[TASK DESCRIPTION]
From the data below, repeat exactly the lines from the line with "### 1. Data" to the line with "- **queryResults_tsv_xlsx/**: Processed", both included.

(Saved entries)
● ● ● ● ● ● ●
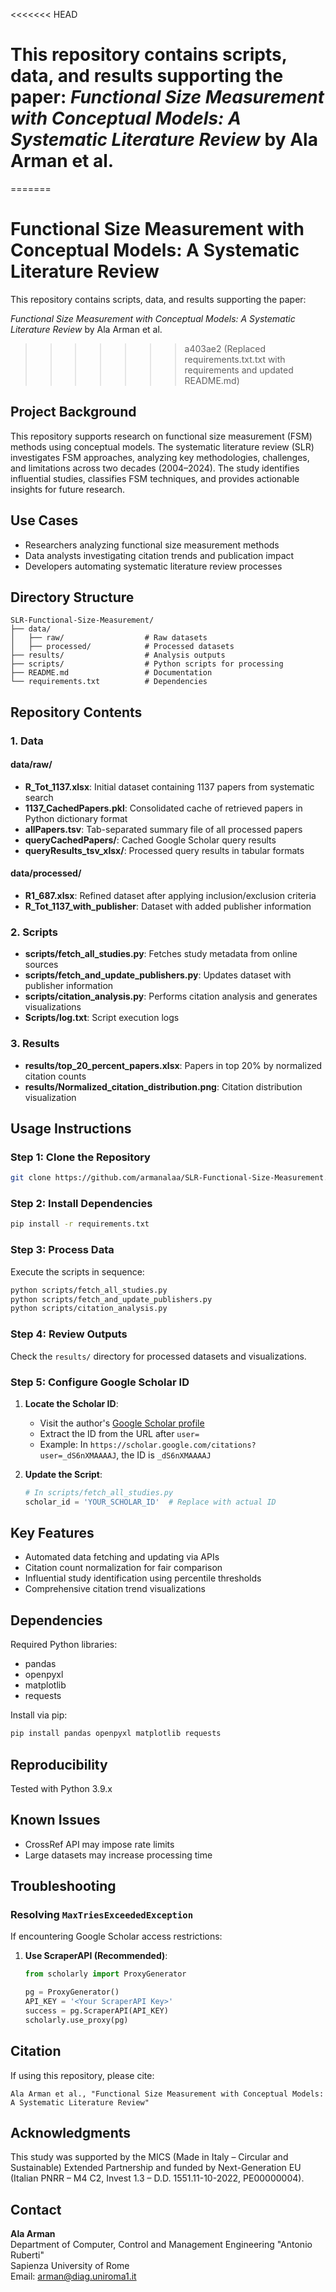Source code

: <<<<<<< HEAD
# This repository contains scripts, data, and results supporting the paper: *Functional Size Measurement with Conceptual Models: A Systematic Literature Review* by Ala Arman et al.

=======
# Functional Size Measurement with Conceptual Models: A Systematic Literature Review

This repository contains scripts, data, and results supporting the paper:

*Functional Size Measurement with Conceptual Models: A Systematic Literature Review* by Ala Arman et al.

>>>>>>> a403ae2 (Replaced requirements.txt.txt with requirements and updated README.md)
## Project Background

This repository supports research on functional size measurement (FSM) methods using conceptual models. The systematic literature review (SLR) investigates FSM approaches, analyzing key methodologies, challenges, and limitations across two decades (2004–2024). The study identifies influential studies, classifies FSM techniques, and provides actionable insights for future research.

## Use Cases

- Researchers analyzing functional size measurement methods
- Data analysts investigating citation trends and publication impact
- Developers automating systematic literature review processes

## Directory Structure

```
SLR-Functional-Size-Measurement/
├── data/
│   ├── raw/                  # Raw datasets
│   ├── processed/            # Processed datasets
├── results/                  # Analysis outputs
├── scripts/                  # Python scripts for processing
├── README.md                 # Documentation
└── requirements.txt          # Dependencies
```

## Repository Contents

### 1. Data

#### data/raw/
- **R_Tot_1137.xlsx**: Initial dataset containing 1137 papers from systematic search
- **1137_CachedPapers.pkl**: Consolidated cache of retrieved papers in Python dictionary format
- **allPapers.tsv**: Tab-separated summary file of all processed papers
- **queryCachedPapers/**: Cached Google Scholar query results
- **queryResults_tsv_xlsx/**: Processed query results in tabular formats

#### data/processed/
- **R1_687.xlsx**: Refined dataset after applying inclusion/exclusion criteria
- **R_Tot_1137_with_publisher**: Dataset with added publisher information

### 2. Scripts
- **scripts/fetch_all_studies.py**: Fetches study metadata from online sources
- **scripts/fetch_and_update_publishers.py**: Updates dataset with publisher information
- **scripts/citation_analysis.py**: Performs citation analysis and generates visualizations
- **Scripts/log.txt**: Script execution logs

### 3. Results
- **results/top_20_percent_papers.xlsx**: Papers in top 20% by normalized citation counts
- **results/Normalized_citation_distribution.png**: Citation distribution visualization

## Usage Instructions

### Step 1: Clone the Repository

```bash
git clone https://github.com/armanalaa/SLR-Functional-Size-Measurement.git
```

### Step 2: Install Dependencies

```bash
pip install -r requirements.txt
```

### Step 3: Process Data

Execute the scripts in sequence:

```bash
python scripts/fetch_all_studies.py
python scripts/fetch_and_update_publishers.py
python scripts/citation_analysis.py
```

### Step 4: Review Outputs

Check the `results/` directory for processed datasets and visualizations.

### Step 5: Configure Google Scholar ID

1. **Locate the Scholar ID**:
   - Visit the author's [Google Scholar profile](https://scholar.google.com/)
   - Extract the ID from the URL after `user=`
   - Example: In `https://scholar.google.com/citations?user=_dS6nXMAAAAJ`, the ID is `_dS6nXMAAAAJ`

2. **Update the Script**:
   ```python
   # In scripts/fetch_all_studies.py
   scholar_id = 'YOUR_SCHOLAR_ID'  # Replace with actual ID
   ```

## Key Features

- Automated data fetching and updating via APIs
- Citation count normalization for fair comparison
- Influential study identification using percentile thresholds
- Comprehensive citation trend visualizations

## Dependencies

Required Python libraries:
- pandas
- openpyxl
- matplotlib
- requests

Install via pip:
```bash
pip install pandas openpyxl matplotlib requests
```

## Reproducibility

Tested with Python 3.9.x

## Known Issues

- CrossRef API may impose rate limits
- Large datasets may increase processing time

## Troubleshooting

### Resolving `MaxTriesExceededException`

If encountering Google Scholar access restrictions:

1. **Use ScraperAPI (Recommended)**:
   ```python
   from scholarly import ProxyGenerator

   pg = ProxyGenerator()
   API_KEY = '<Your ScraperAPI Key>'
   success = pg.ScraperAPI(API_KEY)
   scholarly.use_proxy(pg)
   ```

## Citation

If using this repository, please cite:

```
Ala Arman et al., "Functional Size Measurement with Conceptual Models: A Systematic Literature Review"
```

## Acknowledgments

This study was supported by the MICS (Made in Italy – Circular and Sustainable) Extended Partnership and funded by Next-Generation EU (Italian PNRR – M4 C2, Invest 1.3 – D.D. 1551.11-10-2022, PE00000004).

## Contact

**Ala Arman**  
Department of Computer, Control and Management Engineering "Antonio Ruberti"  
Sapienza University of Rome  
Email: arman@diag.uniroma1.it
● ● ● ● ● ● ●
[RESPONSE BOX]
### 1. Data

#### data/raw/
- **R_Tot_1137.xlsx**: Initial dataset containing 1137 papers from systematic search
- **1137_CachedPapers.pkl**: Consolidated cache of retrieved papers in Python dictionary format
- **allPapers.tsv**: Tab-separated summary file of all processed papers
- **queryCachedPapers/**: Cached Google Scholar query results
- **queryResults_tsv_xlsx/**: Processed query results in tabular formats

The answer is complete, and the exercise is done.